[Available records]

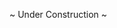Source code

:~ Under Construction ~ 


<!-- # primate 

`primate`, short for **Pr**obabalistic **I**mplicit **Ma**trix **T**race **E**stimator, is Python package for randomized matrix trace estimation. The package contains a variety of functions largely geared towards implicit trace estimation of [matrix functions](https://en.wikipedia.org/wiki/Analytic_function_of_a_matrix#Classes_of_matrix_functions) via the _stochastic Lanczos method_[^1]. In particular, `primate` offers:

- Trace estimation for _arbitrary_ matrix functions, supplied as `Callables` (via Python) or `std::invocable`'s (via C++) (see details)
- Support for _arbitrary_ `LinearOperator`'s, e.g. those in SciPy or Pylops 
- Diagonalization and orthogonalization routines, such as the _Lanczos_ and _Gram Schmidt_ methods
- Various distribution/engine choices for random vector generation (the stochastic part!)

Moreover, `primate`'s core C++ API is exported as a [header-only library](https://en.wikipedia.org/wiki/Header-only) and uses a generic template interface via [C++20 Concepts](https://en.cppreference.com/w/cpp/language/constraints)---thus, one can easily import and extend the various linear algebra routines in other Python/C++ projects by just adding the right `#include`'s and supplying types [fitting the constraints](https://github.com/peekxc/primate/blob/d09459c017fcba68a11eaeb56296ef0c97d6c053/include/_linear_operator/linear_operator.h#L21-L49). This makes it incredibly easy to e.g. add a non-standard matrix function or compile the trace estimator with custom linear operator (todo: document this).

Most of `primate`'s core computational code was directly ported from the (excellent) [`imate` package](https://github.com/ameli/imate). `primate` was developed with slightly different goals in mind, most of which have to do with integrability and the choice of FFI / build system. 

Some notable differences between the two packages:  

- `imate` is optimized for a fixed set of matrix functions, whereas `primate` allows for arbitrary / user-supplied functions
- `imate` requires matrices as input, whereas `primate` allows arbitrary / user-supplied `LinearOperator`'s
- `imate` supports multiple trace estimation approaches, e.g. decompositional methods. `primate` only supports the SLQ method.  
- `imate` supports both CPU parallelism and GPU parallelism. `primate` only supports CPU parallelism.
- `imate` builds [Cython](https://cython.org/) bindings (w/ [setuptools](https://setuptools.pypa.io/en/latest/index.html)); `primate` builds [pybind11](https://pybind11.readthedocs.io/en/stable/index.html) bindings (w/ [meson](https://meson-python.readthedocs.io/en/latest/#))
- `imate`'s is linked via shared libraries, wheres `primate`'s is essentially header-only ([comparison](https://stackoverflow.com/questions/12671383/benefits-of-header-only-libraries))
- `imate` works with any standard C++ compiler, whereas `primate` requires (some) compiler support for C++20.

A more detailed comparison of the two can be found here.

[1]: Ubaru, S., Chen, J., & Saad, Y. (2017). Fast estimation of tr(f(A)) via stochastic Lanczos quadrature. SIAM Journal on Matrix Analysis and Applications, 38(4), 1075-1099.
 -->


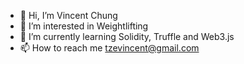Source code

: - 👋 Hi, I’m Vincent Chung
- 👀 I’m interested in Weightlifting 
- 🌱 I’m currently learning Solidity, Truffle and Web3.js
- 📫 How to reach me tzevincent@gmail.com

<!---
TzeOn/TzeOn is a ✨ special ✨ repository because its `README.md` (this file) appears on your GitHub profile.
You can click the Preview link to take a look at your changes.
--->
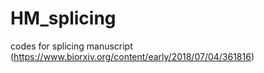 # HM_splicing
codes for splicing manuscript (https://www.biorxiv.org/content/early/2018/07/04/361816)
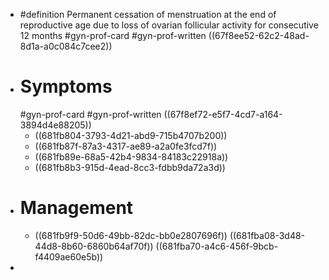 - #definition Permanent cessation of menstruation at the end of reproductive age due to loss of ovarian follicular activity for consecutive 12 months
  #gyn-prof-card #gyn-prof-written 
  ((67f8ee52-62c2-48ad-8d1a-a0c084c7cee2))
- #  Symptoms
  #gyn-prof-card #gyn-prof-written
  ((67f8ef72-e5f7-4cd7-a164-3894d4e88205))
	- ((681fb804-3793-4d21-abd9-715b4707b200))
	- ((681fb87f-87a3-4317-ae89-a2a0fe3fcd7f))
	- ((681fb89e-68a5-42b4-9834-84183c22918a))
	- ((681fb8b3-915d-4ead-8cc3-fdbb9da72a3d))
- # Management
	- ((681fb9f9-50d6-49bb-82dc-bb0e2807696f))
	  ((681fba08-3d48-44d8-8b60-6860b64af70f))
	  ((681fba70-a4c6-456f-9bcb-f4409ae60e5b))
-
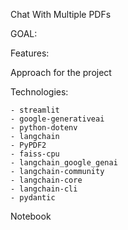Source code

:Chat With Multiple PDFs


GOAL:

    
    
Features:

    

Approach for the project

    
Technologies: 

    - streamlit
    - google-generativeai
    - python-dotenv
    - langchain
    - PyPDF2
    - faiss-cpu
    - langchain_google_genai
    - langchain-community
    - langchain-core
    - langchain-cli
    - pydantic

Notebook



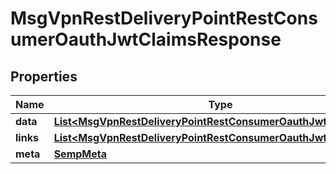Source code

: 
# MsgVpnRestDeliveryPointRestConsumerOauthJwtClaimsResponse

## Properties
Name | Type | Description | Notes
------------ | ------------- | ------------- | -------------
**data** | [**List&lt;MsgVpnRestDeliveryPointRestConsumerOauthJwtClaim&gt;**](MsgVpnRestDeliveryPointRestConsumerOauthJwtClaim.md) |  |  [optional]
**links** | [**List&lt;MsgVpnRestDeliveryPointRestConsumerOauthJwtClaimLinks&gt;**](MsgVpnRestDeliveryPointRestConsumerOauthJwtClaimLinks.md) |  |  [optional]
**meta** | [**SempMeta**](SempMeta.md) |  | 



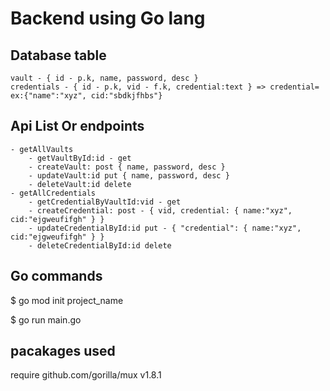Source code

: # Backend using Go lang

## Database table

    vault - { id - p.k, name, password, desc }
    credentials - { id - p.k, vid - f.k, credential:text } => credential= ex:{"name":"xyz", cid:"sbdkjfhbs"}

## Api List Or endpoints

    - getAllVaults
        - getVaultById:id - get
        - createVault: post { name, password, desc }
        - updateVault:id put { name, password, desc }
        - deleteVault:id delete
    - getAllCredentials
        - getCredentialByVaultId:vid - get
        - createCredential: post - { vid, credential: { name:"xyz", cid:"ejgweufifgh" } }
        - updateCredentialById:id put - { "credential": { name:"xyz", cid:"ejgweufifgh" } }
        - deleteCredentialById:id delete 

## Go commands

$ go mod init project_name

$ go run main.go

## pacakages used

require github.com/gorilla/mux v1.8.1 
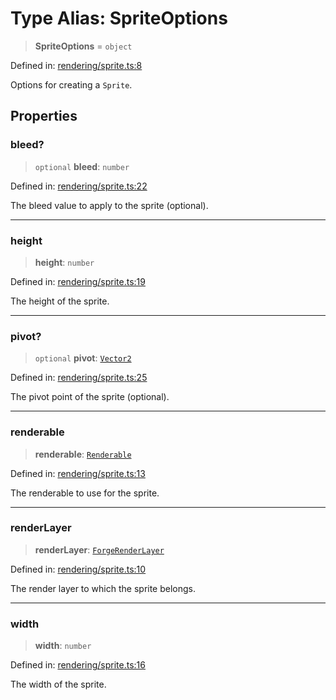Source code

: # Type Alias: SpriteOptions

> **SpriteOptions** = `object`

Defined in: [rendering/sprite.ts:8](https://github.com/Forge-Game-Engine/Forge/blob/6a4c05c6b58848e53a4f2ca7d9cd2f9b6c10e5ac/src/rendering/sprite.ts#L8)

Options for creating a `Sprite`.

## Properties

### bleed?

> `optional` **bleed**: `number`

Defined in: [rendering/sprite.ts:22](https://github.com/Forge-Game-Engine/Forge/blob/6a4c05c6b58848e53a4f2ca7d9cd2f9b6c10e5ac/src/rendering/sprite.ts#L22)

The bleed value to apply to the sprite (optional).

***

### height

> **height**: `number`

Defined in: [rendering/sprite.ts:19](https://github.com/Forge-Game-Engine/Forge/blob/6a4c05c6b58848e53a4f2ca7d9cd2f9b6c10e5ac/src/rendering/sprite.ts#L19)

The height of the sprite.

***

### pivot?

> `optional` **pivot**: [`Vector2`](../classes/Vector2.md)

Defined in: [rendering/sprite.ts:25](https://github.com/Forge-Game-Engine/Forge/blob/6a4c05c6b58848e53a4f2ca7d9cd2f9b6c10e5ac/src/rendering/sprite.ts#L25)

The pivot point of the sprite (optional).

***

### renderable

> **renderable**: [`Renderable`](../classes/Renderable.md)

Defined in: [rendering/sprite.ts:13](https://github.com/Forge-Game-Engine/Forge/blob/6a4c05c6b58848e53a4f2ca7d9cd2f9b6c10e5ac/src/rendering/sprite.ts#L13)

The renderable to use for the sprite.

***

### renderLayer

> **renderLayer**: [`ForgeRenderLayer`](../classes/ForgeRenderLayer.md)

Defined in: [rendering/sprite.ts:10](https://github.com/Forge-Game-Engine/Forge/blob/6a4c05c6b58848e53a4f2ca7d9cd2f9b6c10e5ac/src/rendering/sprite.ts#L10)

The render layer to which the sprite belongs.

***

### width

> **width**: `number`

Defined in: [rendering/sprite.ts:16](https://github.com/Forge-Game-Engine/Forge/blob/6a4c05c6b58848e53a4f2ca7d9cd2f9b6c10e5ac/src/rendering/sprite.ts#L16)

The width of the sprite.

[Problem details]
Taking the listing above as a whole, count the lines that include the word "estimation" and report the figure only.

[Response area]
4